Check each line of the entries below for the string "картинки"; copy every line where it appears.

## [Records provided]
....
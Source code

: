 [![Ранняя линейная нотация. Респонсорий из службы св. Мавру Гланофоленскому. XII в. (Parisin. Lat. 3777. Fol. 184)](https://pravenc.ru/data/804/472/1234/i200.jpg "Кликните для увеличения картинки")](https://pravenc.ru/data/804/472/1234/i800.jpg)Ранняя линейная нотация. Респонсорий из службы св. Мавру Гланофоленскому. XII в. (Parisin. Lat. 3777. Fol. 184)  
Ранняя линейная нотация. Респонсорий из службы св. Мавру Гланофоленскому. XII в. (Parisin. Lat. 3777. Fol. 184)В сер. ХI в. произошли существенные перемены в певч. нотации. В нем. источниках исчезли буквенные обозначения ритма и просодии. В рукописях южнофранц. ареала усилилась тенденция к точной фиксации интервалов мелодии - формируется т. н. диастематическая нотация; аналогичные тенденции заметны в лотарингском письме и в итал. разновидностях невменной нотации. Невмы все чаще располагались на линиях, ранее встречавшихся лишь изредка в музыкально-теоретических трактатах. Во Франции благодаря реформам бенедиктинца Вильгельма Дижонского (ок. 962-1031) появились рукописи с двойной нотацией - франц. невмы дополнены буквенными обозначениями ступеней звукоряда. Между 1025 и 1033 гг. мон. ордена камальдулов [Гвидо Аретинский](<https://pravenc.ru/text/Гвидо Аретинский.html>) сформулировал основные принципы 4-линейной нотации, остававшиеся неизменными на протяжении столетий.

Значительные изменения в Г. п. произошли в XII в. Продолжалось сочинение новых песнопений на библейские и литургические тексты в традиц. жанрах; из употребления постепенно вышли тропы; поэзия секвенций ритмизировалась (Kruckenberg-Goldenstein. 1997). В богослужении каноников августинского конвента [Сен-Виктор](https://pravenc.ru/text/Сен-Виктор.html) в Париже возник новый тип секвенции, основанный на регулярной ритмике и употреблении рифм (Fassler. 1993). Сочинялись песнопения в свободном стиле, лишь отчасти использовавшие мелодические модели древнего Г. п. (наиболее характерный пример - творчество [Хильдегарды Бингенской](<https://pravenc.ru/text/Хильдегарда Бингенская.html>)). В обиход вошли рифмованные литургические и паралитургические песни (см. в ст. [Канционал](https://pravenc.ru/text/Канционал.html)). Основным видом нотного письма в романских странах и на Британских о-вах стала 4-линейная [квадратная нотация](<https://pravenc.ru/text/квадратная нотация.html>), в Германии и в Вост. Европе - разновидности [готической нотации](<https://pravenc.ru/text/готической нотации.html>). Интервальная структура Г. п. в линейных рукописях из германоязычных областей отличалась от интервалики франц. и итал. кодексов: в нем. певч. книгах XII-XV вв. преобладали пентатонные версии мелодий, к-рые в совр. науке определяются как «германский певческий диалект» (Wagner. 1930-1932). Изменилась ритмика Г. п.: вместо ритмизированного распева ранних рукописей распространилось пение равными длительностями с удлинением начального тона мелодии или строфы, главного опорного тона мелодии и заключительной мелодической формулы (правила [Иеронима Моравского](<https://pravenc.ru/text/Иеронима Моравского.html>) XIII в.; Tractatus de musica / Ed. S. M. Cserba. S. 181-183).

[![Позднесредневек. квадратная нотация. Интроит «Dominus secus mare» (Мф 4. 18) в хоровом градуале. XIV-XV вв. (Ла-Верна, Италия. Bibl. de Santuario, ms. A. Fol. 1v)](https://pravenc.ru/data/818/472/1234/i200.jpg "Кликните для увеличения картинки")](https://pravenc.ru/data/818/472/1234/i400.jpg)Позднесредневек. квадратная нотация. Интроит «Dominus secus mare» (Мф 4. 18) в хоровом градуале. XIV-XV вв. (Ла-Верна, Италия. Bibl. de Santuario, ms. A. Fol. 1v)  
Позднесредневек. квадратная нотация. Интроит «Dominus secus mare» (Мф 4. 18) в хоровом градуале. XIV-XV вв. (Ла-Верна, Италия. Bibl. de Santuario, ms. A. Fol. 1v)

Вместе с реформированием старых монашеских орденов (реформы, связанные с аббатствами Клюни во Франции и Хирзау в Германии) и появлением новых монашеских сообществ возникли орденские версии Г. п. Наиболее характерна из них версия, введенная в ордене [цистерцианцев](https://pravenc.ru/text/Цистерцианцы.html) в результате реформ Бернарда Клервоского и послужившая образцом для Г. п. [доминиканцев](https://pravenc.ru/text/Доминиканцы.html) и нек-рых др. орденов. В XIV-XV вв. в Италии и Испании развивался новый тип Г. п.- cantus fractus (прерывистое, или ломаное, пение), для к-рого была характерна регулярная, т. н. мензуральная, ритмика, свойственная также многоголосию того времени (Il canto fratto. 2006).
....
## [Output below]
: [![Ранняя линейная нотация. Респонсорий из службы св. Мавру Гланофоленскому. XII в. (Parisin. Lat. 3777. Fol. 184)](https://pravenc.ru/data/804/472/1234/i200.jpg "Кликните для увеличения картинки")](https://pravenc.ru/data/804/472/1234/i800.jpg)Ранняя линейная нотация. Респонсорий из службы св. Мавру Гланофоленскому. XII в. (Parisin. Lat. 3777. Fol. 184)  
[![Позднесредневек. квадратная нотация. Интроит «Dominus secus mare» (Мф 4. 18) в хоровом градуале. XIV-XV вв. (Ла-Верна, Италия. Bibl. de Santuario, ms. A. Fol. 1v)](https://pravenc.ru/data/818/472/1234/i200.jpg "Кликните для увеличения картинки")](https://pravenc.ru/data/818/472/1234/i400.jpg)Позднесредневек. квадратная нотация. Интроит «Dominus secus mare» (Мф 4. 18) в хоровом градуале. XIV-XV вв. (Ла-Верна, Италия. Bibl. de Santuario, ms. A. Fol. 1v)  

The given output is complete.